+++ RECORDS FOR THE TASK

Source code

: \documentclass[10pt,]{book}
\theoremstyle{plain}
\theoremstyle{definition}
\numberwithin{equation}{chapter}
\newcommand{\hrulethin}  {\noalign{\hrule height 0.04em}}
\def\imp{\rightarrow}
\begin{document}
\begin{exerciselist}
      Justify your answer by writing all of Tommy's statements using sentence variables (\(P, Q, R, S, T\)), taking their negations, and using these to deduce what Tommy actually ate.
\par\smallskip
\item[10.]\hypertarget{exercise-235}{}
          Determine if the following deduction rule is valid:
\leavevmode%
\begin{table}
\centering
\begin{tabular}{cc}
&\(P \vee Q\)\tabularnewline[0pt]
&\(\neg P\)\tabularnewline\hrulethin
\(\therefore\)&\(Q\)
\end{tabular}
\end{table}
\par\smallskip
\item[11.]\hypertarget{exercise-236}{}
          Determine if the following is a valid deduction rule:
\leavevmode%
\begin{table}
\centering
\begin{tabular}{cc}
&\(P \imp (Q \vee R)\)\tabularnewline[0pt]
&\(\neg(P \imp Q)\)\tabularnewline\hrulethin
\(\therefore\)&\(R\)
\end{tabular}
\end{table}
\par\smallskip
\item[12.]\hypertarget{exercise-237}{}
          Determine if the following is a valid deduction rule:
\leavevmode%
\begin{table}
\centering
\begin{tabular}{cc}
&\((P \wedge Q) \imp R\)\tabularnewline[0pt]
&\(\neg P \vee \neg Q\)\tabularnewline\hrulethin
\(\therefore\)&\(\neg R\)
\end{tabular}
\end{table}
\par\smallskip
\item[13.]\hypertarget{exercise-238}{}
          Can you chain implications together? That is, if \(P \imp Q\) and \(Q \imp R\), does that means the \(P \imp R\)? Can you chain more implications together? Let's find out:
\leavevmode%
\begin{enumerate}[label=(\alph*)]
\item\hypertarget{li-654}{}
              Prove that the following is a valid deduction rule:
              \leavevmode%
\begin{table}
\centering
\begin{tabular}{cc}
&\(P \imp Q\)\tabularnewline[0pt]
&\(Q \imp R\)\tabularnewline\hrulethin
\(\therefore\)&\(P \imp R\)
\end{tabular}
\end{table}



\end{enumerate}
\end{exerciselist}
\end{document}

++++++

§ TASK TO CARRY OUT
Word for word, set down every line of the material above.

§ ANSWER FOR THIS EXERCISE
Source code

: \documentclass[10pt,]{book}
\theoremstyle{plain}
\theoremstyle{definition}
\numberwithin{equation}{chapter}
\newcommand{\hrulethin}  {\noalign{\hrule height 0.04em}}
\def\imp{\rightarrow}
\begin{document}
\begin{exerciselist}
      Justify your answer by writing all of Tommy's statements using sentence variables (\(P, Q, R, S, T\)), taking their negations, and using these to deduce what Tommy actually ate.
\par\smallskip
\item[10.]\hypertarget{exercise-235}{}
          Determine if the following deduction rule is valid:
\leavevmode%
\begin{table}
\centering
\begin{tabular}{cc}
&\(P \vee Q\)\tabularnewline[0pt]
&\(\neg P\)\tabularnewline\hrulethin
\(\therefore\)&\(Q\)
\end{tabular}
\end{table}
\par\smallskip
\item[11.]\hypertarget{exercise-236}{}
          Determine if the following is a valid deduction rule:
\leavevmode%
\begin{table}
\centering
\begin{tabular}{cc}
&\(P \imp (Q \vee R)\)\tabularnewline[0pt]
&\(\neg(P \imp Q)\)\tabularnewline\hrulethin
\(\therefore\)&\(R\)
\end{tabular}
\end{table}
\par\smallskip
\item[12.]\hypertarget{exercise-237}{}
          Determine if the following is a valid deduction rule:
\leavevmode%
\begin{table}
\centering
\begin{tabular}{cc}
&\((P \wedge Q) \imp R\)\tabularnewline[0pt]
&\(\neg P \vee \neg Q\)\tabularnewline\hrulethin
\(\therefore\)&\(\neg R\)
\end{tabular}
\end{table}
\par\smallskip
\item[13.]\hypertarget{exercise-238}{}
          Can you chain implications together? That is, if \(P \imp Q\) and \(Q \imp R\), does that means the \(P \imp R\)? Can you chain more implications together? Let's find out:
\leavevmode%
\begin{enumerate}[label=(\alph*)]
\item\hypertarget{li-654}{}
              Prove that the following is a valid deduction rule:
              \leavevmode%
\begin{table}
\centering
\begin{tabular}{cc}
&\(P \imp Q\)\tabularnewline[0pt]
&\(Q \imp R\)\tabularnewline\hrulethin
\(\therefore\)&\(P \imp R\)
\end{tabular}
\end{table}



\end{enumerate}
\end{exerciselist}
\end{document}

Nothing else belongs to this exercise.